Notre proposition s’inscrit dans les axes 4 et 2, en traitant notamment des représentations et pratiques émergentes liées au numérique et des tensions qu’elles génèrent, pour les professionnel·le·s, entre morale et éthique (Ricoeur, 1999). Pour éclairer ces enjeux, nous présentons dans un premier temps une typologie qui articule, pour les deux catégories de professionnel·le·s susmentionnées, représentations du numérique, motivations à travailler dans le domaine de l’insertion et conceptions de ce dernier. Cette typologie, élaborée de façon empirique à partir d’une analyse en clusters effectuée sur plusieurs échelles synthétiques, se distingue des typologies existantes par la mise en relation de la thématique du numérique avec celles de la sociologie des professions. Elle se distingue donc à la fois des typologies du rapport au numérique des professionnel·le·s de l’accompagnement – notamment celle de Molina et Sorin (2019) – par la prise en compte de la motivation professionnelle et des représentations du travail dans leur articulation avec le numérique, et des typologies classiques des professionnel·le·s du travail social – notamment celles de Bertaux & Hirlet (2009) et de Gaspar (2012) – par la prise en compte du numérique. Notre typologie a enfin pu être affinée suite aux remarques des professionnel·le·s de l’insertion lors des deux focus groups.
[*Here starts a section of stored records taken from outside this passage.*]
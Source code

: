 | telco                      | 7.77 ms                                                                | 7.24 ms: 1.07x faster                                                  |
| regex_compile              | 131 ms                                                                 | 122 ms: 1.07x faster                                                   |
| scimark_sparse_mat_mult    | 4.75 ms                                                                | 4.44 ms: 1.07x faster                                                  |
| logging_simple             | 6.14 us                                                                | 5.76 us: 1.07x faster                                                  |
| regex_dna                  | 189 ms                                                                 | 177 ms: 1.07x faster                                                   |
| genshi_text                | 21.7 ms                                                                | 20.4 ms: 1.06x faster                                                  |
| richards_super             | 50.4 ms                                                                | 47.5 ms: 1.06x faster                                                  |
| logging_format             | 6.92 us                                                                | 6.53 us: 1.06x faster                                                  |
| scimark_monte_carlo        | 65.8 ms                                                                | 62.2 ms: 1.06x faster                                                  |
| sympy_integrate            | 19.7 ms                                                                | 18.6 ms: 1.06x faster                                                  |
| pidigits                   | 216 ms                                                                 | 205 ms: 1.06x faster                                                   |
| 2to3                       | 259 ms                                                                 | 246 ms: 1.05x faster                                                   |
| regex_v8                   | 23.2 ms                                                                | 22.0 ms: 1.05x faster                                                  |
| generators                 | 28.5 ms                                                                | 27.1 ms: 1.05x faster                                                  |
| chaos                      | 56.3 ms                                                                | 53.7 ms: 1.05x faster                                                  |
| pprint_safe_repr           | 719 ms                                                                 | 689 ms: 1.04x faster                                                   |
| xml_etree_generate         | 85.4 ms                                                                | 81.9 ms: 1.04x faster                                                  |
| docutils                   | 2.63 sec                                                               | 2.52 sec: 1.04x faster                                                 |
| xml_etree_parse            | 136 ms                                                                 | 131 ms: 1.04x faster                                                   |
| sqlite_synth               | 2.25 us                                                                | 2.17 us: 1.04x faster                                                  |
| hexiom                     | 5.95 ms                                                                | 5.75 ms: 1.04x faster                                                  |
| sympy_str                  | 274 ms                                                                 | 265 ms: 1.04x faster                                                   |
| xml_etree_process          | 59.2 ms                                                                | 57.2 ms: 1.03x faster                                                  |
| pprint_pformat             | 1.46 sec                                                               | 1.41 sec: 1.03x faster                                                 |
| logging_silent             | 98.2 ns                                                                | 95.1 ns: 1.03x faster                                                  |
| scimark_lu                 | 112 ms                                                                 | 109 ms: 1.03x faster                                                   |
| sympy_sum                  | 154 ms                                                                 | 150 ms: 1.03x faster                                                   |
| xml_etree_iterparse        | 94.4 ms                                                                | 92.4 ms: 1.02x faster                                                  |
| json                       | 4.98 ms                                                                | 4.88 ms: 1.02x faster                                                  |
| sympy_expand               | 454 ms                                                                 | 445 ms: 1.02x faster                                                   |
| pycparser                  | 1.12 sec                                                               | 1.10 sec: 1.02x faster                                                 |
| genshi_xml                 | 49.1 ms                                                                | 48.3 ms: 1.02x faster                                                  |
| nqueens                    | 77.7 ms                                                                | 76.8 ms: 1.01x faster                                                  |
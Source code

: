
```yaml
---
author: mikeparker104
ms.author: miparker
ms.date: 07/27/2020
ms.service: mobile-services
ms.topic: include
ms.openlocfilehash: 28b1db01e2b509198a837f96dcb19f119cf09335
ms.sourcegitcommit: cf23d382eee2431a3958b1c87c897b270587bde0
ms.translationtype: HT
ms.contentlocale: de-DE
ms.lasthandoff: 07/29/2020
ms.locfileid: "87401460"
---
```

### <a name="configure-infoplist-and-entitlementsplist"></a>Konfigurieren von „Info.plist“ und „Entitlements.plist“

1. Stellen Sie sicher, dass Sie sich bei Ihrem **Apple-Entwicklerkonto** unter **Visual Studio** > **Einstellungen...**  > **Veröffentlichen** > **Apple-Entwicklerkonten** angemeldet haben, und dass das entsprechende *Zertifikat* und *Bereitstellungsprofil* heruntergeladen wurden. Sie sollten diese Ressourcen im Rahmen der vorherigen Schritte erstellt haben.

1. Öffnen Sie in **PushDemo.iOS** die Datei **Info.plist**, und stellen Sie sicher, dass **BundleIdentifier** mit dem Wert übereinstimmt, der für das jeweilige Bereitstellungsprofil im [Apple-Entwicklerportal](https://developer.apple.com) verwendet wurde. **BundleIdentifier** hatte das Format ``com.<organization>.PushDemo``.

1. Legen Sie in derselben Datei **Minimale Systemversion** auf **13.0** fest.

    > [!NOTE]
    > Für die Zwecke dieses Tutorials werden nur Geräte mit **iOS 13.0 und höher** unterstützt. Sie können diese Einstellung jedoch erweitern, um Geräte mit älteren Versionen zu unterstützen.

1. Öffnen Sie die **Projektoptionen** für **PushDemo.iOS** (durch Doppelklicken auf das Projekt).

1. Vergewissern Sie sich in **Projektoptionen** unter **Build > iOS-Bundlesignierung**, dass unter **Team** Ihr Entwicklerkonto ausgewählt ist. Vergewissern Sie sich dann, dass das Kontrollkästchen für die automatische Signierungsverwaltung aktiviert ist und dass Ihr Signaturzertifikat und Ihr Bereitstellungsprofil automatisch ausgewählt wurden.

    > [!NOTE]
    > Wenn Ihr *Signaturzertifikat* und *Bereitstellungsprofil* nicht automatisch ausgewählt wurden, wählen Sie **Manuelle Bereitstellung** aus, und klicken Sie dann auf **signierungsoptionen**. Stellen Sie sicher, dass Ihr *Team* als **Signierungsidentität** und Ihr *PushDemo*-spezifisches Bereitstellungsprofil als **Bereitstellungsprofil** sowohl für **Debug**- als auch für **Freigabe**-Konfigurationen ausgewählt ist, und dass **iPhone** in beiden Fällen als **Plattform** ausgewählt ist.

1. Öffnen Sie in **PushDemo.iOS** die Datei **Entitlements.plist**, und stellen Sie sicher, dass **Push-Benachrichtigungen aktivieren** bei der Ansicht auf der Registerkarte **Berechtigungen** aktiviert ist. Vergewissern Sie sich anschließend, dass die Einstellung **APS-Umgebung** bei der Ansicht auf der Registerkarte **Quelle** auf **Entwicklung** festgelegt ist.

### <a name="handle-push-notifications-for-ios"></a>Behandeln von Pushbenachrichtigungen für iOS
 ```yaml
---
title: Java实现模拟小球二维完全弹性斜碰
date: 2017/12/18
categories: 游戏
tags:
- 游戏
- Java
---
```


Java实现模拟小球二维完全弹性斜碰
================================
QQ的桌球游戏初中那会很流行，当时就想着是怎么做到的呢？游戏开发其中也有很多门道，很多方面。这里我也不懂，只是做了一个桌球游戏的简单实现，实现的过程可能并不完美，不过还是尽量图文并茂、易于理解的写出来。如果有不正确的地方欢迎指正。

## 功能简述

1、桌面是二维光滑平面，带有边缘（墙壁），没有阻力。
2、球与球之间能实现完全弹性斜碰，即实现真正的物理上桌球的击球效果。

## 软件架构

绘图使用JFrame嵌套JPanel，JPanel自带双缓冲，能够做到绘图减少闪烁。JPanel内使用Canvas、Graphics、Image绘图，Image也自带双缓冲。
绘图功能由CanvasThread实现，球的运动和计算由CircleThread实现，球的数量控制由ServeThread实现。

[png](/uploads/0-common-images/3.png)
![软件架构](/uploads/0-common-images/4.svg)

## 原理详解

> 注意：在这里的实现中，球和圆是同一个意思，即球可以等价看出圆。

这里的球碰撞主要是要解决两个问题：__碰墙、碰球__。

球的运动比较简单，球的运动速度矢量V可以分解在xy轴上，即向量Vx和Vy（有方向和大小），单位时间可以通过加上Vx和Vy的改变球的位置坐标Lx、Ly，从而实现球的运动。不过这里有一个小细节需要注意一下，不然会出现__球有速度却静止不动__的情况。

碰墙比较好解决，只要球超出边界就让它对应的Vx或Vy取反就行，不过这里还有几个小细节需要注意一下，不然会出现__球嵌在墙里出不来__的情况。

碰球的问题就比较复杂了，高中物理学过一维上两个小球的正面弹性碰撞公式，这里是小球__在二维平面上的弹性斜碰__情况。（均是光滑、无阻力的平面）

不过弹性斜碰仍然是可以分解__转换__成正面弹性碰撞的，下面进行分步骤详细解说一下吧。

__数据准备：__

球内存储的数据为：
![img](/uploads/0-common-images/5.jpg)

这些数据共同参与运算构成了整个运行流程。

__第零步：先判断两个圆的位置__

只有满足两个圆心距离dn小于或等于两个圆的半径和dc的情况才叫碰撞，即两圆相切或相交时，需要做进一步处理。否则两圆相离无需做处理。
Sur la base de cette typologie, nous proposons dans un second temps une cartographie et une lecture des pratiques émergentes de médiation numérique. En effet, de plus en plus de professionnel·le·s de l’insertion sont amenés à offrir une forme de soutien numérique aux bénéficiaires, dans un cadre professionnel et selon un ensemble de règles et de normes encore peu définis. L’absence de reconnaissance institutionnelle de ces pratiques peut générer une tension entre éthique et morale chez ces professionnel·le·s, entre « ce qui est estimé bon » pour les bénéficiaires et « ce qui s’impose comme obligatoire » (Svandra, 2016, p. 21) en matière de règles à suivre au sein de son organisation. Nos analyses cherchent notamment à déterminer dans quelle mesure et selon quelle intensité les différents types de travailleurs et travailleuses sociales définis par notre typologie sont concernés par cette problématique.